Jij bent de mooiste van alle vrouwen. Als je niet weet waar ik weid, volg dan gewoon het spoor van de kudde. Laat je geiten maar grazen bij de nachtverblijven van de herders.
Allerliefste, ik vergelijk je met de mooiste merrie voor de wagen van de farao.
10 Je wangen komen mooi uit tussen de sieraden die je draagt. En je hals rijst zo fraai op boven de halssieraden.
11 Ik zal gouden sieraden voor je laten maken met zilveren ballen erin.

12 Zolang de koning aan tafel zit, kun je de geur van mijn nardusparfum ruiken.
13 Mijn liefste rust tussen mijn borsten als een bundel mirre.
14 Mijn liefste lijkt in mijn ogen op een tros bloemen in de wijngaarden van Engedi.

15 Wat vind ik je mooi, mijn allerliefste! Je bent zo mooi, je ogen zijn zo teer als duiven.

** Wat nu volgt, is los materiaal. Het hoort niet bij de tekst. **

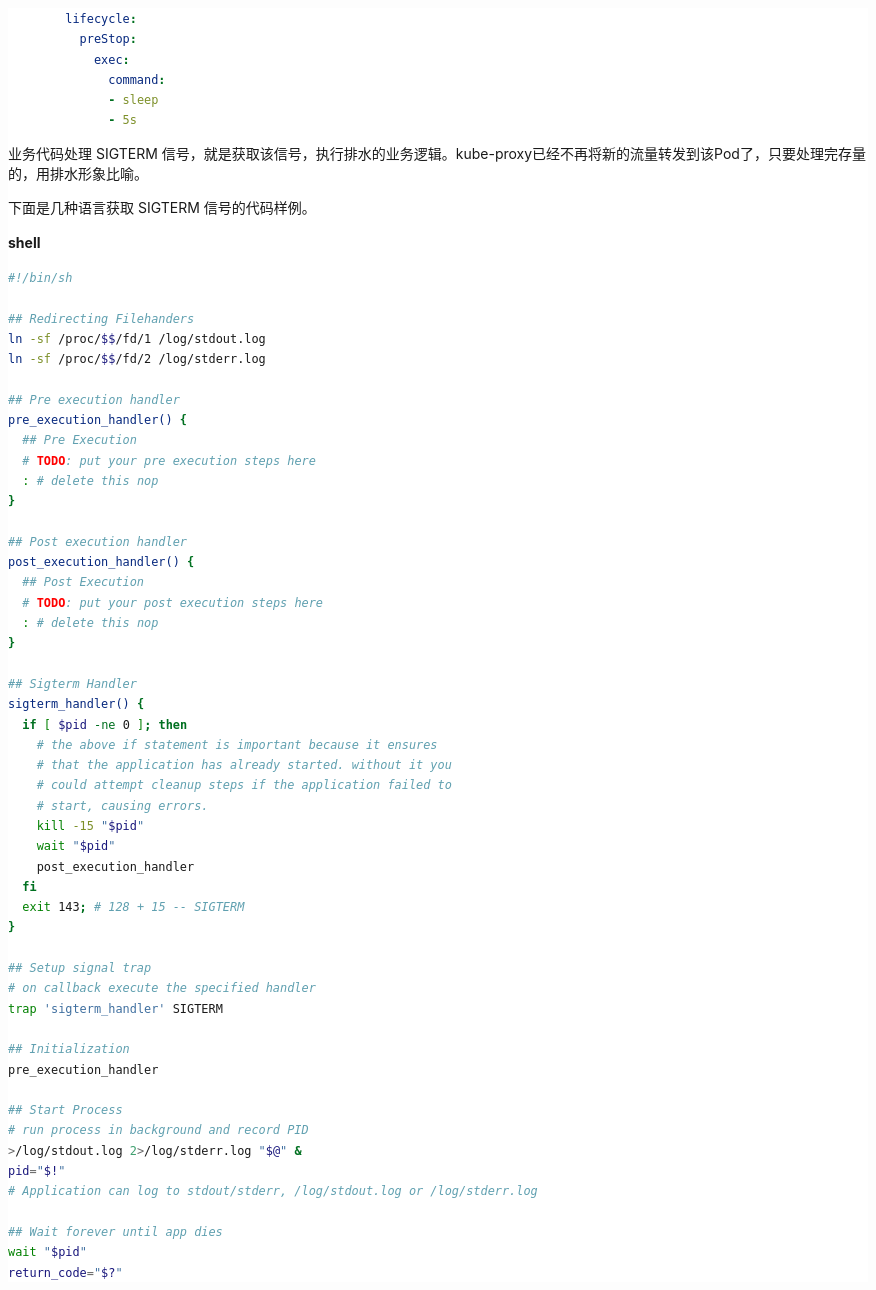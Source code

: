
 ```yaml
        lifecycle:
          preStop:
            exec:
              command:
              - sleep
              - 5s
```

业务代码处理 SIGTERM 信号，就是获取该信号，执行排水的业务逻辑。kube-proxy已经不再将新的流量转发到该Pod了，只要处理完存量的，用排水形象比喻。

下面是几种语言获取 SIGTERM 信号的代码样例。

**shell**

```bash
#!/bin/sh

## Redirecting Filehanders
ln -sf /proc/$$/fd/1 /log/stdout.log
ln -sf /proc/$$/fd/2 /log/stderr.log

## Pre execution handler
pre_execution_handler() {
  ## Pre Execution
  # TODO: put your pre execution steps here
  : # delete this nop
}

## Post execution handler
post_execution_handler() {
  ## Post Execution
  # TODO: put your post execution steps here
  : # delete this nop
}

## Sigterm Handler
sigterm_handler() { 
  if [ $pid -ne 0 ]; then
    # the above if statement is important because it ensures 
    # that the application has already started. without it you
    # could attempt cleanup steps if the application failed to
    # start, causing errors.
    kill -15 "$pid"
    wait "$pid"
    post_execution_handler
  fi
  exit 143; # 128 + 15 -- SIGTERM
}

## Setup signal trap
# on callback execute the specified handler
trap 'sigterm_handler' SIGTERM

## Initialization
pre_execution_handler

## Start Process
# run process in background and record PID
>/log/stdout.log 2>/log/stderr.log "$@" &
pid="$!"
# Application can log to stdout/stderr, /log/stdout.log or /log/stderr.log

## Wait forever until app dies
wait "$pid"
return_code="$?"
```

16 Ik vind jou ook mooi, mijn liefste. Het is heerlijk om met jou samen te zijn. Wij liggen samen tussen het gebladerte.
17 De ceders om ons heen zijn de balken van ons huis en de cipressen vormen een muur om ons heen.

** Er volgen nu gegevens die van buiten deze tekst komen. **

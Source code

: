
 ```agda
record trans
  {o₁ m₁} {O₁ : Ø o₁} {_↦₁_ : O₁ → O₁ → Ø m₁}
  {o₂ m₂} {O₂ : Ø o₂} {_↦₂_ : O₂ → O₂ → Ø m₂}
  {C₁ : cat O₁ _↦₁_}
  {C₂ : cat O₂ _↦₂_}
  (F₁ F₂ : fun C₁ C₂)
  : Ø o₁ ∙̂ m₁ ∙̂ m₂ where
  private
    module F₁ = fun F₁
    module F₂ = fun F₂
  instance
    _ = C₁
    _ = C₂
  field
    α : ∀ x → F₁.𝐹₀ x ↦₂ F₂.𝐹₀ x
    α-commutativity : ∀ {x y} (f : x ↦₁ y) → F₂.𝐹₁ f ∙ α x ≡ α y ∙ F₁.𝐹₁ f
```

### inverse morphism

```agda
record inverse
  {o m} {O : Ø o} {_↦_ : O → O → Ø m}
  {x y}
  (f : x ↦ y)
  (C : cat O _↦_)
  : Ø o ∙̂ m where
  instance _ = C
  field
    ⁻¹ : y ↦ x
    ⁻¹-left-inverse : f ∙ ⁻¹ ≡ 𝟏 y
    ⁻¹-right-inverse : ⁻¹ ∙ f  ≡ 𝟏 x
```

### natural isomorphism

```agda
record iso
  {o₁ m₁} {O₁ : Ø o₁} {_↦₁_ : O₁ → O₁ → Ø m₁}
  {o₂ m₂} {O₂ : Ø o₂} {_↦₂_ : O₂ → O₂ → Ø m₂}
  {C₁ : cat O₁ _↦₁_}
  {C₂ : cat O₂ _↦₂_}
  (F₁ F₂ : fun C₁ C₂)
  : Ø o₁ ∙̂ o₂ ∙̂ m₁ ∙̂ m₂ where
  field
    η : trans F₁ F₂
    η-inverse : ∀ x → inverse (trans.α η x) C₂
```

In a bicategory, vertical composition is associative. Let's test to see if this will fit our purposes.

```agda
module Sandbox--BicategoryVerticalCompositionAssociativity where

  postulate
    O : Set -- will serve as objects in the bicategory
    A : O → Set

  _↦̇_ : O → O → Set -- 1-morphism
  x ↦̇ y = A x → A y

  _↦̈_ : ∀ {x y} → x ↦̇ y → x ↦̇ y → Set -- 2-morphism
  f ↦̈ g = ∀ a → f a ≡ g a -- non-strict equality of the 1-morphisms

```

Ik ben een narcis uit Saron, een lelie in het dal.
Als ik naar mijn allerliefste kijk te midden van andere meisjes, zie ik een blanke lelie tussen distelstruiken.

Als ik mijn liefste zie zitten tussen de andere jonge mannen, zie ik een appelboom tussen gewone loofbomen. Ik verlang ernaar in zijn schaduw te zitten en zijn vruchten te proeven.
Hij heeft mij naar het wijnhuis gebracht en ik koesterde mij in zijn liefde.
Geef mij rozijnenkoekjes om aan te sterken en appels om nieuwe energie te krijgen, want door de liefde ontbreekt mij elke kracht.
Met mijn hoofd lig ik op zijn linkerarm. Zijn rechterarm is om mij heen.
Meisjes van Jeruzalem, let op wat ik jullie met nadruk zeg. Kijk daarbij naar de gazellen en hinden op het veld. Zij kunnen jullie een les leren. Loop niet vooruit op de liefde, overhaast niets. Laat de liefde zichzelf openbaren als de tijd daarvoor gekomen is.
Luister! Daar komt mijn liefste. Hij springt door de bergen en komt huppelend over de heuvels aan.
Mijn liefste loopt als een gazel of een hertenjong. Kijk, nu staat hij achter de muur van ons huis en kijkt door de ramen.
10 Hij spreekt tegen mij: sta nu op, mijn allerliefste. Jij bent voor mij de mooiste. Kom, ga met me mee.
11 Kijk maar, de winter is voorbij en ook de regentijd is over.
12 De bloemen ontluiken op de velden. Nu is de tijd om te zingen aangebroken. Overal hoor je het koeren van de tortelduiven.
13 De eerste vijgen rijpen aan de bomen en de bloeiende druivenstruiken geuren. Sta op, mijn allerliefste. Je bent zo mooi, kom met me mee.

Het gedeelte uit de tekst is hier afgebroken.